> What you need to do
In the records, find each line where "calculated" occurs, and copy it.

• • • • • • •

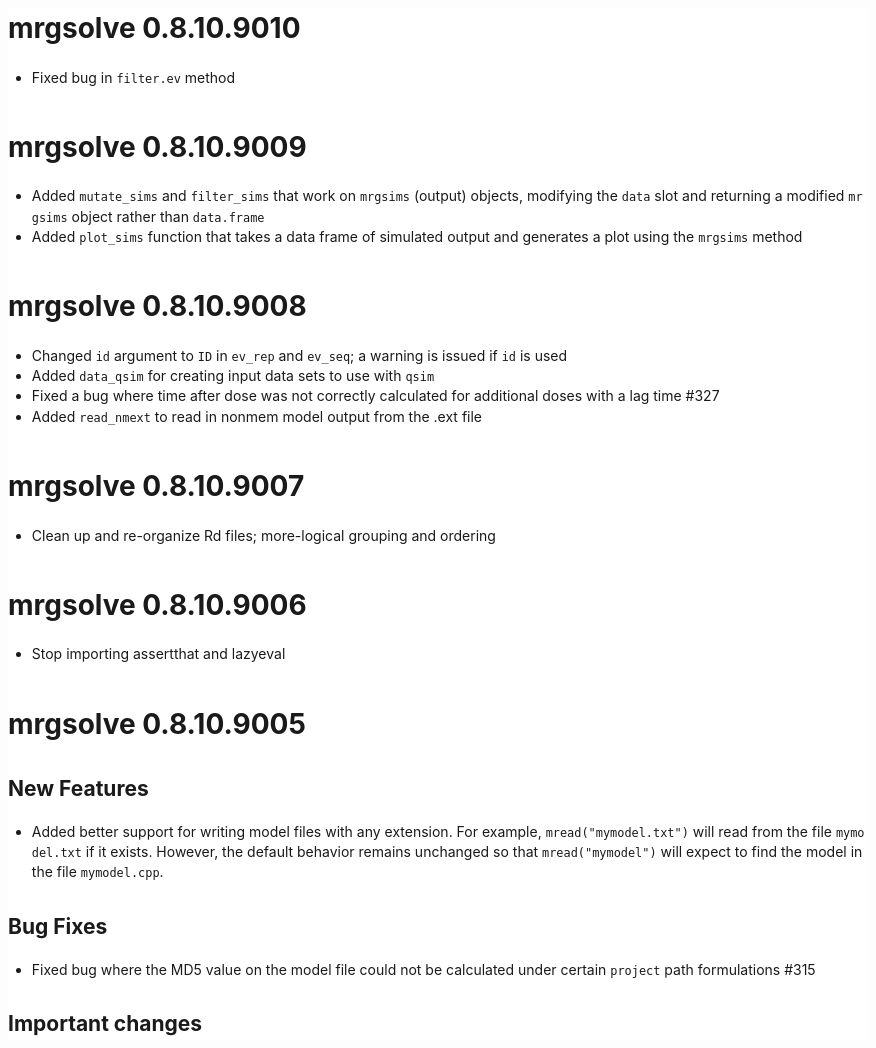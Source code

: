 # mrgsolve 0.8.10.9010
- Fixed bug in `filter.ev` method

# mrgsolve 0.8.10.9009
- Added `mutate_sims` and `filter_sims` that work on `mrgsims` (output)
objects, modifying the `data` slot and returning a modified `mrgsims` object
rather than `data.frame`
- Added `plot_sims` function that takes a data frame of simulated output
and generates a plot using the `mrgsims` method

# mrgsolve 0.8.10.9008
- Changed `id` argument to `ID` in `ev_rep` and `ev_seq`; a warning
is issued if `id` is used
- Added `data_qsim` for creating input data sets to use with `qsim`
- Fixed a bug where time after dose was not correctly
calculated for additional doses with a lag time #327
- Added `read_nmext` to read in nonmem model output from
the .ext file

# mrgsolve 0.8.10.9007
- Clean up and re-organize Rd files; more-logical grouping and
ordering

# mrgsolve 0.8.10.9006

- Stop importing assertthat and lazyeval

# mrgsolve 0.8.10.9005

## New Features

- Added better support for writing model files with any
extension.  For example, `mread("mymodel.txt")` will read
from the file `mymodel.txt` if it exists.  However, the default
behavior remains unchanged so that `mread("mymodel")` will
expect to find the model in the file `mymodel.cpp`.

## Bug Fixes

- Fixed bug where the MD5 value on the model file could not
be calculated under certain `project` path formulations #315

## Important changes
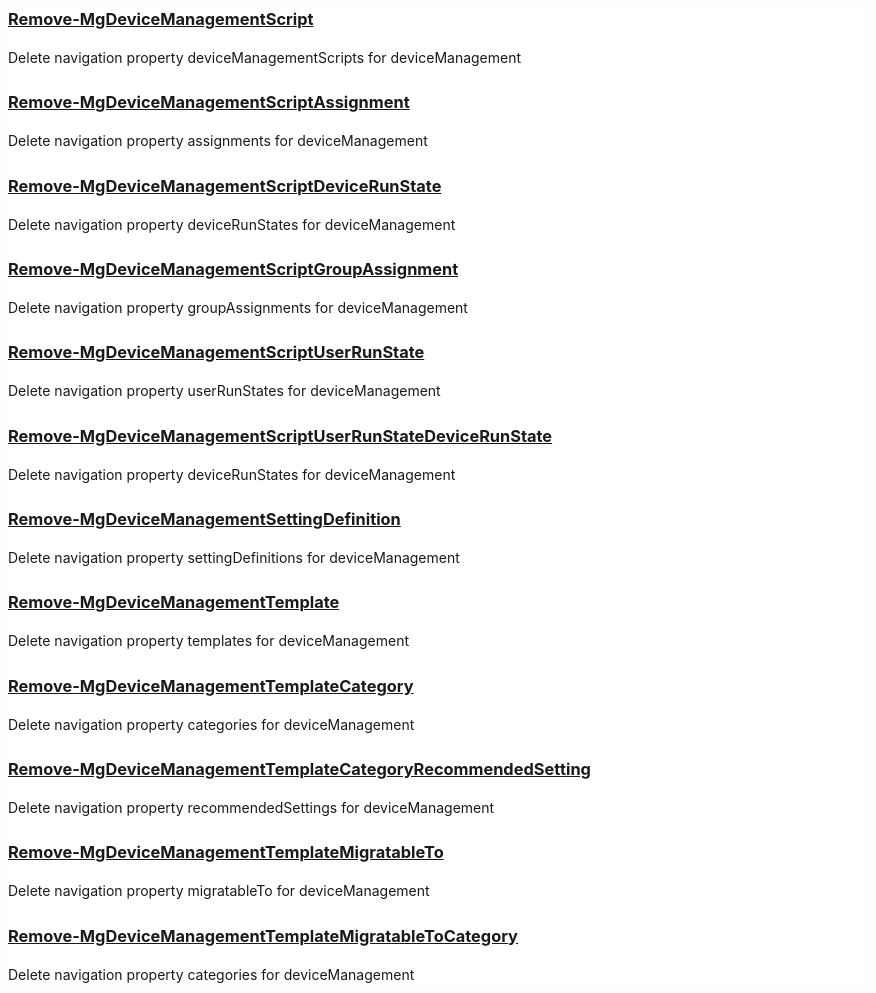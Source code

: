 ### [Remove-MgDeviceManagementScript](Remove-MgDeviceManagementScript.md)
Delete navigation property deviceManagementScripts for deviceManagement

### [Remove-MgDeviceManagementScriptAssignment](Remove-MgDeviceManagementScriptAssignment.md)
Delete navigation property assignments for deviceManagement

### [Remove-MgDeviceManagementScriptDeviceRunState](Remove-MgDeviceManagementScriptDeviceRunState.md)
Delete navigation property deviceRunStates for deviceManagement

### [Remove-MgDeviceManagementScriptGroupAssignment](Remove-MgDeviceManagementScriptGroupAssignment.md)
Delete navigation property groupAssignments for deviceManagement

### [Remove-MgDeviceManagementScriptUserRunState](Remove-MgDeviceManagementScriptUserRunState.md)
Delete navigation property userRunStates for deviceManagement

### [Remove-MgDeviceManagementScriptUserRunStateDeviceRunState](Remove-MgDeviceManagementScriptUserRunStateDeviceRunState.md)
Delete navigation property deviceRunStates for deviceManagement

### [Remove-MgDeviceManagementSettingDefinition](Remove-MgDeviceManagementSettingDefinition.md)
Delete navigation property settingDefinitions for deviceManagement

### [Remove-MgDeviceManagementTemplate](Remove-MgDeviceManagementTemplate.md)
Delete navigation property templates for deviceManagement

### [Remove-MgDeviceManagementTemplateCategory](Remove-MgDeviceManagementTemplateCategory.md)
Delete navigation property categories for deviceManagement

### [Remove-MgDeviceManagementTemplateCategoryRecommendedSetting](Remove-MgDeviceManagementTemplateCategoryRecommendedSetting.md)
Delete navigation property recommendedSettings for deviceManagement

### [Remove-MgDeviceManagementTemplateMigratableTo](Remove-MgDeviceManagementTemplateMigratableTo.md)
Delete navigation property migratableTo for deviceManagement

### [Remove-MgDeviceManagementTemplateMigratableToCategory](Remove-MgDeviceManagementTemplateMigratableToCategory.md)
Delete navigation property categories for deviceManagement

• • • • • • •

> Your solution
calculated for additional doses with a lag time #327
be calculated under certain `project` path formulations #315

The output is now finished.